Un autre exemple : le court-métrage Avant que de tout perdre. Cela commence par du mystère. Une femme jouée par Léa Drucker passe chercher ses enfants à l'école. Ils ont tous l'air très motivés, très sérieux. Et ils se retrouvent dans un supermarché dans lequel travaille la protagoniste (elle est caissière). Au bout de cinq, dix minutes, on comprend que leur objectif est de quitter la ville. Parce que le mari est hyper violent et qu'elle n'en peut plus. La seule solution pour elle, c'est de se barrer sans qu'il le sache. Beaucoup de gens disent, à propos de ce court-métrage, que les choses ne sont pas montrées. Parce qu'en effet, à aucun moment dans le film on ne voit le père (joué par le paysan… d'Inglourious Basterds !), frapper sa femme. En vérité, la violence conjugale est montrée de cinq façons différentes ! La détermination des protagonistes, les visages pleins de compassion des collègues, les cris du gamin quand il apprend que le père vient d'arriver au supermarché, la gueule du père qui n'a pas l'air de rigoler, et les hématomes sur le corps de la protagoniste. Donc les choses sont montrées, pas de façon évidente, mais moi j'appelle ça « montrer les choses ». Pour moi la violence conjugale est montrée. Mais pas comme on s'y attend. Pour en revenir à la question, écrire « Martin a peur », ça peut marcher. Mais si j'étais à votre place je me dirais « bon, Martin a peur, mais qu'est-ce que ça lui fait faire ? ». De la transpiration, d'accord. Rien que ce détail peut montrer que Martin a peur. Mais souvent, quand on a peur, on ne se contente pas de transpirer. C'est d'ailleurs une question qu'on se pose en tant que scénariste. La solution pour le show, don't tell, et c'est assez difficile, c'est de se mettre à la place de chaque personnage. On a tendance à se mettre à la place de son protagoniste auquel on veut que le lecteur/spectateur s'identifie. Mettez-vous aussi dans la tête de l'opposant principal, du sidekick, du chauffeur de taxi. Si vous vous mettez dans la tête, dans le cœur, dans les tripes de Martin, et qu'il a peur, il ne va pas siffloter… Ou alors si ! Il va siffloter justement. Pour cacher sa peur, par exemple. Il va siffloter faux.
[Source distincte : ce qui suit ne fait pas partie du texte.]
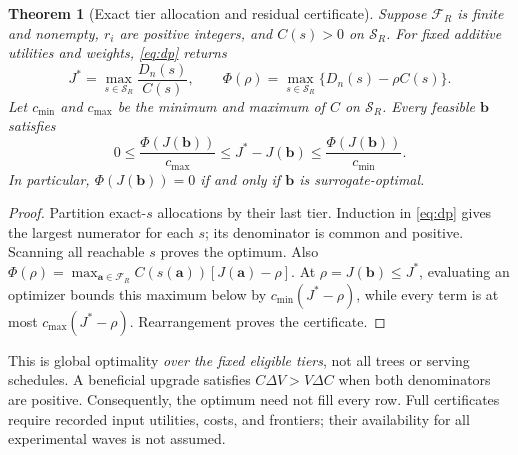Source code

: \documentclass{article}
\newtheorem{theorem}{Theorem}
\begin{document}
\begin{theorem}[Exact tier allocation and residual certificate]
\label{thm:dp}
Suppose $\mathcal F_R$ is finite and nonempty, $r_i$ are positive integers, and $C(s)>0$ on $\mathcal S_R$. For fixed additive utilities and weights, \cref{eq:dp} returns
\begin{equation}
J^*=\max_{s\in\mathcal S_R}\frac{D_n(s)}{C(s)},\qquad
\Phi(\rho)=\max_{s\in\mathcal S_R}\{D_n(s)-\rho C(s)\}.
\label{eq:main-optimum}
\end{equation}
Let $c_{\min}$ and $c_{\max}$ be the minimum and maximum of $C$ on $\mathcal S_R$. Every feasible $\boldsymbol b$ satisfies
\begin{equation}
0\le\frac{\Phi(J(\boldsymbol b))}{c_{\max}}
\le J^*-J(\boldsymbol b)
\le\frac{\Phi(J(\boldsymbol b))}{c_{\min}}.
\label{eq:main-certificate}
\end{equation}
In particular, $\Phi(J(\boldsymbol b))=0$ if and only if $\boldsymbol b$ is surrogate-optimal.
\end{theorem}
\begin{proof}
Partition exact-$s$ allocations by their last tier. Induction in \cref{eq:dp} gives the largest numerator for each $s$; its denominator is common and positive. Scanning all reachable $s$ proves the optimum. Also $\Phi(\rho)=\max_{\boldsymbol a\in\mathcal F_R}C(s(\boldsymbol a))[J(\boldsymbol a)-\rho]$. At $\rho=J(\boldsymbol b)\le J^*$, evaluating an optimizer bounds this maximum below by $c_{\min}(J^*-\rho)$, while every term is at most $c_{\max}(J^*-\rho)$. Rearrangement proves the certificate.
\end{proof}

This is global optimality \emph{over the fixed eligible tiers}, not all trees or serving schedules. A beneficial upgrade satisfies $C\Delta V>V\Delta C$ when both denominators are positive. Consequently, the optimum need not fill every row. Full certificates require recorded input utilities, costs, and frontiers; their availability for all experimental waves is not assumed.
\end{document}
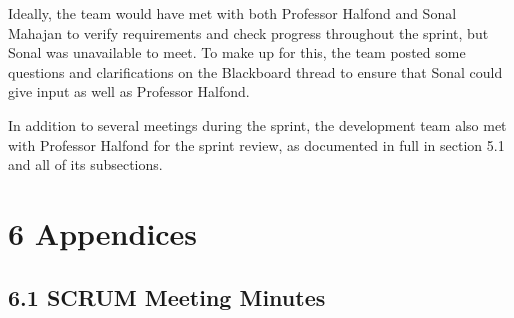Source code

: \documentclass[]{article}
\begin{document}
Ideally, the team would have met with both Professor Halfond and Sonal
Mahajan to verify requirements and check progress throughout the sprint,
but Sonal was unavailable to meet. To make up for this, the team posted
some questions and clarifications on the Blackboard thread to ensure
that Sonal could give input as well as Professor Halfond.

In addition to several meetings during the sprint, the development team
also met with Professor Halfond for the sprint review, as documented in
full in section 5.1 and all of its subsections.

\section{6 Appendices}\label{appendices}

\subsection{6.1 SCRUM Meeting Minutes}\label{scrum-meeting-minutes}
\end{document}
La structure en trois actes : jusqu'où utiliser une structure en trois étapes ?

Yves Lavandier : Pour moi, c'est hyper simple. Un avant, un pendant, un après. Exemple : l'affaire DSK, la catastrophe minière en Turquie… La vie est une accumulation de structures en trois actes, fractale. Je trouve ça assez utile pour écrire. Le climax est forcément dans le pendant. Ça ne peut pas être dans l'après. Maintenant, c'est une question de définition, peu importe. Ce qui compte, c'est que vous adoptiez la méthode qui vous aide. Je ne cherche pas avoir raison sur ce sujet. Il y a quand même un élément où je trouve ma définition utile. Dans ma définition, on est dans le deuxième acte tant que le protagoniste n'a pas atteint son objectif. C'est aussi simple que ça. Ça veut dire que non seulement il ne l'a pas atteint, mais qu'en plus il ne l'a pas abandonné, c'est hyper important. C'est une différence fondamentale avec un protagoniste qui n'a pas atteint son objectif, mais qui essaie toujours. À l'issue du climax, on doit comprendre que soit le personnage a atteint son objectif, et alors c'est réglé, soit il ne l'a toujours pas atteint, et cette fois-ci il l'abandonne.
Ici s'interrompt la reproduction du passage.